Counsel for the defendants, appellees, do not dispute the proposition that the deed to Grace C. LeRoy and the agreement signed by her and her husband were simultaneously made and in law must be regarded as constituting the same transaction; but they do contend that, so considered, the agreement relates merely to the consideration to be paid for the land — or the proceeds of sale — and raises no enforceable trust between the parties affecting the land itself — citing Michael v.Foil, 100 N.C. 178, 6 S.E. 264; Sprague v. Bond, 108 N.C. 382,13 S.E. 143; and Bourne v. Sherrill, 143 N.C. 381, 55 S.E. 799. Thus it was contended in the oral argument that if plaintiffs could state a cause of action at all based on the alleged transaction, it would necessarily be for a breach of contract sounding in damages, as to which the declaration, liberally construed, is equally defective. Hawkins v. Land Bank,221 N.C. 73.
However, there are distinctions in fact and in legal principle between the cited cases and the case at bar which we think make them inapplicable as deciding authority in support of this contention. In Michael v. Foil,supra, and Bourne v. Sherrill, supra, the agreement, in totidem verbis, related to a division of proceeds or profits upon the sale of the *Page 126 lands, if and when made. In Sprague v. Bond, supra, the oral agreement did purport to set up a trust requiring the lands to be sold and there was an agreement that after paying certain expenses the proceeds should be divided. That part of the agreement relating to the trust was held to be within the statute of frauds and unenforceable for that reason; but the part of the agreement relating to the division of the proceeds after the sale of the land (and on page 385 the expression "after the sale of the land" is written in italics) was held not to impinge upon the terms of the written conveyance, but to relate entirely to the payment of the consideration, and not being within the statute of frauds, it was enforceable. The record does not disclose that any basis had been laid in the complaint for the engrafting of a parol trust upon the deed.
The agreement under consideration is in writing and is, therefore, not within the statute of frauds. The appellees contend, however, that if the agreement should be viewed as creating a trust, it must then necessarily reinvest the plaintiff grantors in the deed of conveyance with some right, title or interest in the property which had gone out of them by virtue of their conveyance, and that, therefore, the instrument is void for want of privy examination of Mrs. LeRoy. C. S., 997; Warren v. Dail, 170 N.C. 406,87 S.E. 126. And they contend that Sprague v. Bond, supra, followed by Bourne v. Sherrill, supra, have that connotation. Compare C. S., 997, and C. S., 988.

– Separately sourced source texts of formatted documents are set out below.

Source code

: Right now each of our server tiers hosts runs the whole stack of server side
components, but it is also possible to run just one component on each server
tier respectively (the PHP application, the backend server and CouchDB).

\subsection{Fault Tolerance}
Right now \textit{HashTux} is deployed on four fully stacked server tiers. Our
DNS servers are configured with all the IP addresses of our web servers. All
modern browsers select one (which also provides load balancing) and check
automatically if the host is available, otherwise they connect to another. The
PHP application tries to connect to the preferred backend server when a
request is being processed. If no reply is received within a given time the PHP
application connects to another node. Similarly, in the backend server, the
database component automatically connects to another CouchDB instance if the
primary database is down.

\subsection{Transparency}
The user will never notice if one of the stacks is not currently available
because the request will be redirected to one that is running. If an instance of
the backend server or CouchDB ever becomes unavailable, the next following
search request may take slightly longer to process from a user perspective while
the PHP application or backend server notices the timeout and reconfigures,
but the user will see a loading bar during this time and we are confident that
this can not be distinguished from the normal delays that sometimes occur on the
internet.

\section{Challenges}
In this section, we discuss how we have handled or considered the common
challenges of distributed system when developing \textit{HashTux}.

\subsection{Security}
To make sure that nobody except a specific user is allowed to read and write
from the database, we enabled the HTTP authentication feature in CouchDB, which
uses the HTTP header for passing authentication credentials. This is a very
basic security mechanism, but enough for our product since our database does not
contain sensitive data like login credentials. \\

However, these expressions in Sprague v. Bond, supra, and the reference in Bourne v. Sherrill, supra, are obiter dicta, unnecessary to a decision in the case, since in each case the sale had been voluntarily made and the action related merely to a division of the proceeds. Had the question been squarely presented, there is no doubt that the Court would have given weight to the fact of simultaneous execution in harmony with general authority on the subject and considered decisions of our own Court. Brogdenv. Gibson, 165 N.C. 16, 80 S.E. 966; Newby v. Realty Co., 182 N.C. 34,108 S.E. 323; Anderson v. Harrington, 163 N.C. 140, 79 S.E. 426.
In Brogden v. Gibson, supra, it is pointed out that that part of the English statute of frauds which requires a declaration of trust to be in writing had never been enacted in North Carolina; ours does not include them in its prohibition; and furthermore, a proper interpretation of C. S., 988, confines the expression "contracts to sell or convey lands" to sale and purchase between the parties whereby one or the other acquires some interest in the land.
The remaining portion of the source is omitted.